Shure Distribution UK, exclusive distributor of QSC and Q-Sys products in the UK and Ireland, supplied the Q-Sys hardware, which comprised two Core 250i compact integrated processors, six I/O Frame interfaces (two master interfaces in the control room, plus one at each of the main four seating stands at the stadium), and several audio input and output cards. Fault reporting now passes from the existing monitoring equipment into Q-Sys, which may be controlled and monitored remotely via the fibre network. The messages are routed to a touchscreen paging station in the control room on site, from which the whole system can be monitored and controlled. Pre-recorded PA/voice alarm messages are also stored in the touchscreen controller and may be sent via the network to the PA with a few swipes of the screen.

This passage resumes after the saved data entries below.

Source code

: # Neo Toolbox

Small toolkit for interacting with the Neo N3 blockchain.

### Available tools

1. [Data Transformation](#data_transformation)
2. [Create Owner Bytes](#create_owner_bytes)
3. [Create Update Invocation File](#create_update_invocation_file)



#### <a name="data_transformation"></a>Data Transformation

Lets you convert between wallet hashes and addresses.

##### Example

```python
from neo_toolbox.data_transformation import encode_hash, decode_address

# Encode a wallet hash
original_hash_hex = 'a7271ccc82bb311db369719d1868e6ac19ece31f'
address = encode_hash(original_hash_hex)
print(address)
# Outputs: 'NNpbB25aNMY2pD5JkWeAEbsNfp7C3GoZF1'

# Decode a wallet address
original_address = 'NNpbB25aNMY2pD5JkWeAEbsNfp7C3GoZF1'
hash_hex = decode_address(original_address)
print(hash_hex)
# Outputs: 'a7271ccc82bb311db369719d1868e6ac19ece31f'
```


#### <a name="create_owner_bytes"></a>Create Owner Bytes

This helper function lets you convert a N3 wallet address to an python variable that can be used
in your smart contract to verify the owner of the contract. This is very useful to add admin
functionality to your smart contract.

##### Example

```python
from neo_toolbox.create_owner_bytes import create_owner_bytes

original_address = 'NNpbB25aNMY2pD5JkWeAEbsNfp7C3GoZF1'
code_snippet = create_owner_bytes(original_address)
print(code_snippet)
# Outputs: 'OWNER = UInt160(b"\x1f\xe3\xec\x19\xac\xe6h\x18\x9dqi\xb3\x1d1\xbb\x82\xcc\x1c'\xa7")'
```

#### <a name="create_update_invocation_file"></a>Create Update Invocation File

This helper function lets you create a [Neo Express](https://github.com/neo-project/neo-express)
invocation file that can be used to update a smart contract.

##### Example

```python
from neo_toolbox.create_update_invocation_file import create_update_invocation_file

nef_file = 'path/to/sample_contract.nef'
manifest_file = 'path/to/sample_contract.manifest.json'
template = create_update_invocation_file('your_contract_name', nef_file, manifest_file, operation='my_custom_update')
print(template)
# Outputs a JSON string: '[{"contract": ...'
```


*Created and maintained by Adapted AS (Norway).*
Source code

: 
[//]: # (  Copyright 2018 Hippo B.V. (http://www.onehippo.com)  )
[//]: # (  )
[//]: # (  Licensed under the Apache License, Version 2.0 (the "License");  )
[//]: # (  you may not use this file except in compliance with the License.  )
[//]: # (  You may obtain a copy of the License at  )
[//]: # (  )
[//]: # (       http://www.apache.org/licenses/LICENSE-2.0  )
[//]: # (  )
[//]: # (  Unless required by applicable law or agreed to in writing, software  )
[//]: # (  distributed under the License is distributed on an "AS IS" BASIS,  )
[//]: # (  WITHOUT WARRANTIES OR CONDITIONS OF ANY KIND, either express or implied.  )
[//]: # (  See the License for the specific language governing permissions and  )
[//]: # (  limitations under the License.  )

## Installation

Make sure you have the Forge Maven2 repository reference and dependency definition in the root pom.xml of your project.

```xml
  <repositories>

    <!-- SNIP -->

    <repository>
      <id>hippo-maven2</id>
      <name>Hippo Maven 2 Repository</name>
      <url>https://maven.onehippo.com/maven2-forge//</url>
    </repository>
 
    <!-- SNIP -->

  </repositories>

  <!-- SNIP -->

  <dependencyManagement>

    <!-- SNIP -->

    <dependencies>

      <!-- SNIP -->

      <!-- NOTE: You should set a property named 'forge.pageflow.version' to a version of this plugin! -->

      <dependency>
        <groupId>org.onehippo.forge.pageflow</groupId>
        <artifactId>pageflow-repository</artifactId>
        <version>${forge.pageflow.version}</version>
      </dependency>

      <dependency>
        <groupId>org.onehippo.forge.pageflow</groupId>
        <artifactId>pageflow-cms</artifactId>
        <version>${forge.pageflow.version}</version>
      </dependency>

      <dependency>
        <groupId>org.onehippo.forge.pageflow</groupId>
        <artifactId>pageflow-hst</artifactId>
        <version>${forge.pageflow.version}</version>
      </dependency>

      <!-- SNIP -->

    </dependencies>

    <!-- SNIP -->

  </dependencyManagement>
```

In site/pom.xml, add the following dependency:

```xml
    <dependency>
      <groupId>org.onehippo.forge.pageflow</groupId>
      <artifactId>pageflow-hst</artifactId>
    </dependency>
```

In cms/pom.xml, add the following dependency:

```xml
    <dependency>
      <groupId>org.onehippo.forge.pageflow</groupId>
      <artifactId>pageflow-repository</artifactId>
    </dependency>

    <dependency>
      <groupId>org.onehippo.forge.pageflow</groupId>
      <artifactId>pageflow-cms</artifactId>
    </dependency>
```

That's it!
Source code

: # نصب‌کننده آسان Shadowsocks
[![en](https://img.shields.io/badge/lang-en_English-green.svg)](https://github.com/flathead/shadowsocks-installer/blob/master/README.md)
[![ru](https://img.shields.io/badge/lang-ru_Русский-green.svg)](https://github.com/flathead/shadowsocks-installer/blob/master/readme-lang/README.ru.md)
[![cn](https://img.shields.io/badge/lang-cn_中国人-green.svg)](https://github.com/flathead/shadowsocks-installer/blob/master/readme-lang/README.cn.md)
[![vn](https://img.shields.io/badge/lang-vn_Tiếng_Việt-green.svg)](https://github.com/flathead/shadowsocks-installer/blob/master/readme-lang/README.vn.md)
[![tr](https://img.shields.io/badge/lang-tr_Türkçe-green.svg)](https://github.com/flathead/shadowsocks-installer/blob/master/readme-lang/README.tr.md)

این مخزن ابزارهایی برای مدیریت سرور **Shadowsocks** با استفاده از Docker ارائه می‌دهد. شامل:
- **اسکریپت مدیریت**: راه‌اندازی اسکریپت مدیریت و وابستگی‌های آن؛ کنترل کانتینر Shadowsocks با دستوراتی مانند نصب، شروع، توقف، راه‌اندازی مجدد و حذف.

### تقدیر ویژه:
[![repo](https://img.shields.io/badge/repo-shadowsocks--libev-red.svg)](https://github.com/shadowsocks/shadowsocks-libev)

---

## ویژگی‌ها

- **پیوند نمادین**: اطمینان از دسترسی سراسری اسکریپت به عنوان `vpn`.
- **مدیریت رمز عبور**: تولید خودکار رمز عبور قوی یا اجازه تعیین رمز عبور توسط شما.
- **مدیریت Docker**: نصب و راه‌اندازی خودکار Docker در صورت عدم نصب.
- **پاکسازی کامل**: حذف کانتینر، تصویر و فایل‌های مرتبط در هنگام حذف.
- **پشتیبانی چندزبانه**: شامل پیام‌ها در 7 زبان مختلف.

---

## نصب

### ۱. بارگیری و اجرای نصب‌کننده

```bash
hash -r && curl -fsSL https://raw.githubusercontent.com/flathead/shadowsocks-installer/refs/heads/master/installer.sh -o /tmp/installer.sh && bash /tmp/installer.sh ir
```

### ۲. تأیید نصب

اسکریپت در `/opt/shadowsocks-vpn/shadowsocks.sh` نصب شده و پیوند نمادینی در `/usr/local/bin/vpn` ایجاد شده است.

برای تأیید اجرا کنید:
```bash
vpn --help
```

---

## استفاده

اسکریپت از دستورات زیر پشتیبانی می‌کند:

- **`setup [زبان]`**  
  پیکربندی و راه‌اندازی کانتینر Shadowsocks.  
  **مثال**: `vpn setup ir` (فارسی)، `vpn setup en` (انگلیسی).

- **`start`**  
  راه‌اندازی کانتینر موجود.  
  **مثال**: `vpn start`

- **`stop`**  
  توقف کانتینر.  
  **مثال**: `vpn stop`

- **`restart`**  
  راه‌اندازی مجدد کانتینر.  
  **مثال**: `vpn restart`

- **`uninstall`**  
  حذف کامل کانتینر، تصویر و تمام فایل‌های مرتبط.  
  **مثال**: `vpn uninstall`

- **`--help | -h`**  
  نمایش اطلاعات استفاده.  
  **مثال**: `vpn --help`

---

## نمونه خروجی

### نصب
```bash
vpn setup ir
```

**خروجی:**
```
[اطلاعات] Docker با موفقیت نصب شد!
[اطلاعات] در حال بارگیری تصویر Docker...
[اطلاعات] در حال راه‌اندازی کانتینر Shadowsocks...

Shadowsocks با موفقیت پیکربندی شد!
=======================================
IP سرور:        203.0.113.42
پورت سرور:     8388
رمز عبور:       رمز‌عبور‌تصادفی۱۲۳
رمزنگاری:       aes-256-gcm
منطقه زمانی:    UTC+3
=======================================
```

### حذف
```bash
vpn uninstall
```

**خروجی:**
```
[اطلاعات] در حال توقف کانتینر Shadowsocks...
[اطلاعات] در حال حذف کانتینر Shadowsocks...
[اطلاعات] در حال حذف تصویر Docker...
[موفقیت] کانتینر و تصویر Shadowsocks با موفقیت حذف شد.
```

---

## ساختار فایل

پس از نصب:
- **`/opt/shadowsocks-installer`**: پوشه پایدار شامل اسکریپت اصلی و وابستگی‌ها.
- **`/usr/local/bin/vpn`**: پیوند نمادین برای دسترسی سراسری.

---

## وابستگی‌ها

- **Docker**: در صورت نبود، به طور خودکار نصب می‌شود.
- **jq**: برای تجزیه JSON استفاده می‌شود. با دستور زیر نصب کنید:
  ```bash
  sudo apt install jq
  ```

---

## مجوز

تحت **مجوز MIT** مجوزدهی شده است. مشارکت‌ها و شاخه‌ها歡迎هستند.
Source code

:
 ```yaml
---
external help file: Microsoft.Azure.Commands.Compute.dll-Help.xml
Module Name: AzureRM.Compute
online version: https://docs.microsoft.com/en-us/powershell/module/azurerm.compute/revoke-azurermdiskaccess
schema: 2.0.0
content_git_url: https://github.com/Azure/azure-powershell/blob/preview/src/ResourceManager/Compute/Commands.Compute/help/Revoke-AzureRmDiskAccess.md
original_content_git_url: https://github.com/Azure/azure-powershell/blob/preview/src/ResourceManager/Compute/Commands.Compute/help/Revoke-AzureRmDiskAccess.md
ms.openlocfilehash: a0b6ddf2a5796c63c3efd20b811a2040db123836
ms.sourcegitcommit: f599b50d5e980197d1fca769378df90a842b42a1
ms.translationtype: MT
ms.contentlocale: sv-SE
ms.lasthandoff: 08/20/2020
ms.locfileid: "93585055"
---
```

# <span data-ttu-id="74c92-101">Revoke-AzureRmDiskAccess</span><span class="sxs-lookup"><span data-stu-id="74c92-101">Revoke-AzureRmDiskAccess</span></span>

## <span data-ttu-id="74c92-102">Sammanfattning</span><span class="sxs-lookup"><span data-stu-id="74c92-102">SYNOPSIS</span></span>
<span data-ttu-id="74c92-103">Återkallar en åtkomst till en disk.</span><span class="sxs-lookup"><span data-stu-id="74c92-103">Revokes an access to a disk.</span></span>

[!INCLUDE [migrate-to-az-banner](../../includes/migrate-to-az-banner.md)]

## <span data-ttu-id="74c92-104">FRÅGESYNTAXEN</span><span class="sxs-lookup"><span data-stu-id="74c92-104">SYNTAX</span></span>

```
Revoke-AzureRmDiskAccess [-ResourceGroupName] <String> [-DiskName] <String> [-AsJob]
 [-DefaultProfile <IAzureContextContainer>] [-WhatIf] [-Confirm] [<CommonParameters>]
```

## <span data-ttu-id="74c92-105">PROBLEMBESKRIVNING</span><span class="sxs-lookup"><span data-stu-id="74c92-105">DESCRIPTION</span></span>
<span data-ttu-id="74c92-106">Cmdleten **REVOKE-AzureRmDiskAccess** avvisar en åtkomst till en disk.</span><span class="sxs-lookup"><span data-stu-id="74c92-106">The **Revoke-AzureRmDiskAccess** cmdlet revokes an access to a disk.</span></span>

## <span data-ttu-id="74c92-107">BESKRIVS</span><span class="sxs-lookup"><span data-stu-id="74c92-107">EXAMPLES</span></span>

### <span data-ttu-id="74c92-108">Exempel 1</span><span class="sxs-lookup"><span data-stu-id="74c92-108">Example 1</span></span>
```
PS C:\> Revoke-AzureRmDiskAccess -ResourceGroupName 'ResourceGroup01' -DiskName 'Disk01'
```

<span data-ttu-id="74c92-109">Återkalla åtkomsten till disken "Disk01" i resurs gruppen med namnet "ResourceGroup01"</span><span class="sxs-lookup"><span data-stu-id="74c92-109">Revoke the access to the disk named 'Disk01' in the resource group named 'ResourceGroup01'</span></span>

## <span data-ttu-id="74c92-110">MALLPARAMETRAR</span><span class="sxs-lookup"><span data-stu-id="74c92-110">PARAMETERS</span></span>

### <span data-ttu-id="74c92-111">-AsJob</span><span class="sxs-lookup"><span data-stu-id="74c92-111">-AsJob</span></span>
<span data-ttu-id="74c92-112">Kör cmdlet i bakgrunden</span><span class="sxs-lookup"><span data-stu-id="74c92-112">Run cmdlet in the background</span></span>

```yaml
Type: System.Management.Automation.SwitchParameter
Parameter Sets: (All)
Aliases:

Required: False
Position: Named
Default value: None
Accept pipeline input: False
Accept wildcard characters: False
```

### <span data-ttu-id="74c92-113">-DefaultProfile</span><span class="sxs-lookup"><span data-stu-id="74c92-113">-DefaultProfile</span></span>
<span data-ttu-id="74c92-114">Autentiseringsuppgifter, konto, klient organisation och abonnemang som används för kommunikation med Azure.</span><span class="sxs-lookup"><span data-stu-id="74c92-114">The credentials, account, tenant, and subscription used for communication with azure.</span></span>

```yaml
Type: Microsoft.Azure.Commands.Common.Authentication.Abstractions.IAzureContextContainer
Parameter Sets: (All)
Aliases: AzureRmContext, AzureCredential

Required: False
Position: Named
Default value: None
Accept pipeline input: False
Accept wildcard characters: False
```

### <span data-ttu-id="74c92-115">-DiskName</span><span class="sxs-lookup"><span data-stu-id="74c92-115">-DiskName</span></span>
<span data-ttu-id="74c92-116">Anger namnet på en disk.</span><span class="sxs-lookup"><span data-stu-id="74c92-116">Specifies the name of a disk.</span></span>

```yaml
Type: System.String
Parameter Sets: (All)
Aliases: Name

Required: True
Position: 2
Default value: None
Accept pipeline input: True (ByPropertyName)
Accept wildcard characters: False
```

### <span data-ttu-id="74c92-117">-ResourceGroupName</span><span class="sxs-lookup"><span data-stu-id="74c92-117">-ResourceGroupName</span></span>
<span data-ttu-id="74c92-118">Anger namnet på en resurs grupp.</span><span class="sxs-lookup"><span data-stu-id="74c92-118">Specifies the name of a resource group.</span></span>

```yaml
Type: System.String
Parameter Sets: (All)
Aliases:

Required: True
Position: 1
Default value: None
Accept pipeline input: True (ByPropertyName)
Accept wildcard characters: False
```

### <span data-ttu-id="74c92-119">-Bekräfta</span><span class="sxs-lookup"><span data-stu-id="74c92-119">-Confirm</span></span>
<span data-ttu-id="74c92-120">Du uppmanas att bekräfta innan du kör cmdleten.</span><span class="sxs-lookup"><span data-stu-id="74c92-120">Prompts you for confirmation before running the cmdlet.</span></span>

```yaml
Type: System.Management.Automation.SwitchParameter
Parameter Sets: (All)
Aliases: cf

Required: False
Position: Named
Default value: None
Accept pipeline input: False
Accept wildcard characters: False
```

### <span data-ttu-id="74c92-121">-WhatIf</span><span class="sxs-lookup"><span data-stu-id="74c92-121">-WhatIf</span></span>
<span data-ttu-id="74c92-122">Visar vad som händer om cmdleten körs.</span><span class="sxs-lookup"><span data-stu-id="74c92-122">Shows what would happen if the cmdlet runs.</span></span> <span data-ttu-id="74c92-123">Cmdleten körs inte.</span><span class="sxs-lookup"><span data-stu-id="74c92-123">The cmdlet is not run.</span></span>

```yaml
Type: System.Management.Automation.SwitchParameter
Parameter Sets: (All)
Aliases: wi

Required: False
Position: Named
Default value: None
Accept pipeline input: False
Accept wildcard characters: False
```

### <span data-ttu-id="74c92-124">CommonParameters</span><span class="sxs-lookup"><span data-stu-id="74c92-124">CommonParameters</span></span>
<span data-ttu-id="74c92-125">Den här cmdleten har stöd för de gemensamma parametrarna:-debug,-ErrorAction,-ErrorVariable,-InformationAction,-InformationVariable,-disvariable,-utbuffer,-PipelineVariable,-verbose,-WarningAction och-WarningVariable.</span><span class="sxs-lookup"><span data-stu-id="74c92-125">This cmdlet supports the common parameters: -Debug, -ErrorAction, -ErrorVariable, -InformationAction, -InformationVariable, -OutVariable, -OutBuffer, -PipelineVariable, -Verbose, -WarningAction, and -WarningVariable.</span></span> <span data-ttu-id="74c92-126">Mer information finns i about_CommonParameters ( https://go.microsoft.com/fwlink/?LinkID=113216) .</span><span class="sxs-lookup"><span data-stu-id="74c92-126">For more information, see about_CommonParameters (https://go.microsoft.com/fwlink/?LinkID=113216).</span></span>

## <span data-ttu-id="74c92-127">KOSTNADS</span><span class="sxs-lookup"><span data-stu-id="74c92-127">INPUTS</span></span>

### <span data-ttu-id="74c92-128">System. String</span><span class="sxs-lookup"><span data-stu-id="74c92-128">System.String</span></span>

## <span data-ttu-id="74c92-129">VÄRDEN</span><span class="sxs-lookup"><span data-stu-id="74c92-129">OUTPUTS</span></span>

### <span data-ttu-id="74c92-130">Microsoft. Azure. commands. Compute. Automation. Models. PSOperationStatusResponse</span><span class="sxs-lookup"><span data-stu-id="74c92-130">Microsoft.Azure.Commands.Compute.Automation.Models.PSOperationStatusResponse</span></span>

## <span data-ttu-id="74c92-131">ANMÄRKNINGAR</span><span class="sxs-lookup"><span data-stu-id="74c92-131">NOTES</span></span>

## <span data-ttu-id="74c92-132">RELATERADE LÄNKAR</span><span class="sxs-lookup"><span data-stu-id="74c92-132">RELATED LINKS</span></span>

The new system was designed and installed by ETASound, part of the UK SSE Audio Group, which has maintained the existing PA since its original installation. Design, build and installation of the new system, including customisation of the touchscreen software, was completed by ETASound’s Ed Thomas within a three-week period earlier this year.
“This was our first Q-Sys installation,” explained Thomas. “I attended a Q-Sys consultants’ seminar in London earlier this year with [European Q-Sys specialist] Martin Barbour, and the programming looked so much simpler than the available alternatives. We only had a few weeks to get the new system up and running before the new football season began, so we were keen to do anything we could to shorten the programming time. I had been wanting to try Q-Sys for some time anyway, so this seemed like the perfect opportunity. We designed and programmed the system off site, and bar a few minor niggles which we managed to resolve quickly with calls to Martin Barbour, we installed it at the stadium without any problems.”
The new system was up and running at Swansea in time for the all-important first game of the 2013 season. Following this successful baptism of fire, Ed Thomas is currently planning another Q-Sys stadium install in the UK. “The fast programming time on Q-Sys isn’t just an advantage when you have a tight turnaround time, as we did here,” he adds. “Programming is a major cost issue on any project, and if a month’s programming is needed to get your system up and running, that’s going to cost more money, will make your quote larger and may lose you a job. Q-Sys is very quick to programme, and less programming time is good for everybody.”